I looked up and around the walls. Harry shone his flashlight into the corners of the stone walls.
"Awful," I whispered through gritted teeth.
The blood had begun to turn brown on the stone. The ceiling of the smokehouse was too dark to see. Harry's flashlight spun around; he went to the walls and carefully looked at things that I had no desire to see, let alone know about. I just caught a glimpse of the markings on the floor where my father's body had been found, a jigsaw puzzle of a body, cut in several places. I got the feeling that someone else was there, in some dark recess of the place. I began to feel the small hairs on my arms stand up. I felt the way I would've waking up from a nightmare that had seemed all too real.
The temperature inside the smokehouse dropped several degrees, and I felt something on my earlobe, as if an insect were crawling along it, tickling.
I felt light-headed, and the room seemed to spin. I tried saying something to Harry—I think I'm fainting, I wanted to say—but words wouldn't come out of my mouth.
"Holy shit!" Harry gasped as he turned toward me, and I felt the beam of the flashlight on my face like an exploded sun—it blinded me for an instant, and when my vision returned, I felt as if I were looking out from someone else's eyes.
4
The world seemed to fall in on itself, into a black hole of darkness as a wave of nausea went through me and my knees buckled. I knew I would fall, or was in the process of falling, but suddenly, it all went dark.
5
When I woke up, I was outside, looking up into the empty sky, feeling a coldness at the back of my neck and the worst headache of my life pressing against my skull.
"Nemo?" Harry asked. He crouched beside me; I felt his arm under the back of my neck, supporting me.
I tried to speak, but my mouth felt dry and raw, and I could feel the beginnings of a sore throat.

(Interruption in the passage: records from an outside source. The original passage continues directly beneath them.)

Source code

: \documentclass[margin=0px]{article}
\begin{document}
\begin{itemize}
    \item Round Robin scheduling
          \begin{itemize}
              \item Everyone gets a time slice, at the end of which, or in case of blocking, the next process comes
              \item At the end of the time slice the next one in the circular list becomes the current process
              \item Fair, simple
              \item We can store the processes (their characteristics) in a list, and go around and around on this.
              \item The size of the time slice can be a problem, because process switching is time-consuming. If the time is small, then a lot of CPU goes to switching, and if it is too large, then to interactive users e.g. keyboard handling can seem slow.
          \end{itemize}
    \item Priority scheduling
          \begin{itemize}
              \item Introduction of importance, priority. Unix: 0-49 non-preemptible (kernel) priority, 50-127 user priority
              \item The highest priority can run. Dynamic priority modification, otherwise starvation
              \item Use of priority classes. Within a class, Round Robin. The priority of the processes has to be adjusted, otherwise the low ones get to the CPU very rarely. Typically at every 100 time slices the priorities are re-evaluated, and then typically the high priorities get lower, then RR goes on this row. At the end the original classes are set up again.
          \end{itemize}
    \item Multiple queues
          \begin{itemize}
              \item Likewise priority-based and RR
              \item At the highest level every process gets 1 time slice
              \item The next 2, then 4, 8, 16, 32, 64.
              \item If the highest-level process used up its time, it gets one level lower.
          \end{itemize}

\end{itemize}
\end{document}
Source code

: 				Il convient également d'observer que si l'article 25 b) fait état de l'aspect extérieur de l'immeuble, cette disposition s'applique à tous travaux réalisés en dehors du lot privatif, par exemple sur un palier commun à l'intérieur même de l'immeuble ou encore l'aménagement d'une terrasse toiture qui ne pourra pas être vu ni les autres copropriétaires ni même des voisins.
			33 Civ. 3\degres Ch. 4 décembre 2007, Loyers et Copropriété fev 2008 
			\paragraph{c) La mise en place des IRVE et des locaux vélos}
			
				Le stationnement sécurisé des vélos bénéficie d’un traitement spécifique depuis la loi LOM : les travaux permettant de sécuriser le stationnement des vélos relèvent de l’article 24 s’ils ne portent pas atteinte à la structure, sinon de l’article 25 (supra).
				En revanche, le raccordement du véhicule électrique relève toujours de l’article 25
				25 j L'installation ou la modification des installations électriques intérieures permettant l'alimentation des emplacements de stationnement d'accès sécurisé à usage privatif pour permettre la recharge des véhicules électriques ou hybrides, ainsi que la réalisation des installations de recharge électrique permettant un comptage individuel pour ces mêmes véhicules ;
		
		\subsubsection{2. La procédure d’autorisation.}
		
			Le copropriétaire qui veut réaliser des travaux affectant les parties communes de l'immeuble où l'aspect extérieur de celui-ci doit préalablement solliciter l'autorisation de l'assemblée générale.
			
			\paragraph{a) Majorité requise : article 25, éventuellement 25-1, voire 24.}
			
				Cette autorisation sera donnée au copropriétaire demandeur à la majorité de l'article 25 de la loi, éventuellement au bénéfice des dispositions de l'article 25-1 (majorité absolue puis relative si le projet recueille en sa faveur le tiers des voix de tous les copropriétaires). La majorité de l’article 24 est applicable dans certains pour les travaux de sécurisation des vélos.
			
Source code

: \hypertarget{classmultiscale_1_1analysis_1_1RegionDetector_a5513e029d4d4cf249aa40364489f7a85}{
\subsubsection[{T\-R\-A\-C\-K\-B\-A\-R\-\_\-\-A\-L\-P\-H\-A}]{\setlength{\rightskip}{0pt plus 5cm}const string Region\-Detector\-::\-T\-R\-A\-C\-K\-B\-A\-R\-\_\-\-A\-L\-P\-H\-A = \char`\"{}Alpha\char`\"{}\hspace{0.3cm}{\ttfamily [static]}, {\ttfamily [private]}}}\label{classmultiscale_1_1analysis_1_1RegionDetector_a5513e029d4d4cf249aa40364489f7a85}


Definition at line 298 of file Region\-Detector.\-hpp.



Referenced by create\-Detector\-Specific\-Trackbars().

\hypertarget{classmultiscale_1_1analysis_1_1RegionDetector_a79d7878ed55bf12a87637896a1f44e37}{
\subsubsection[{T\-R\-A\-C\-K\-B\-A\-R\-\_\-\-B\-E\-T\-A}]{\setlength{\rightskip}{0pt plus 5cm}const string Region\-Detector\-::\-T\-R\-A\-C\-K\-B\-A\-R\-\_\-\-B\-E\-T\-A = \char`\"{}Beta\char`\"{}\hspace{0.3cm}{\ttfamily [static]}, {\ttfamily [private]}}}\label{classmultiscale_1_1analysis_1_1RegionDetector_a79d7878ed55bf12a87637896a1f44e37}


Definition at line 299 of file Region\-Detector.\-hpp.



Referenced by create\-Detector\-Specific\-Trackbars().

Harry's face was white. He had scratches all along his cheeks. His lower lip was cut and bloody, and he had the purplish beginnings of a black left eye. "Jesus H. Christ, Nemo, what in God's name was that all about?"
I coughed out, "I don't know." Felt like razor blades in my throat.
"Is that you in there, or do I need to hit you again?" Harry asked.
I felt pressure from his arm across my neck.
He was afraid I was going to lunge at him.
CHAPTER TWENTY-TWO
1
"You nearly beat the crap out of me," Harry said. His face bore thin red marking around the eyes and nose. He sweated profusely. "I thought it was a seizure. At first. It was like trying to help a grizzly."
"Sorry," I said, feeling awkward apologizing for something that I wasn't even sure had come from me. "I can't believe it."
2
I felt as if something had been torn out of me against my will. I felt raped in some awful way.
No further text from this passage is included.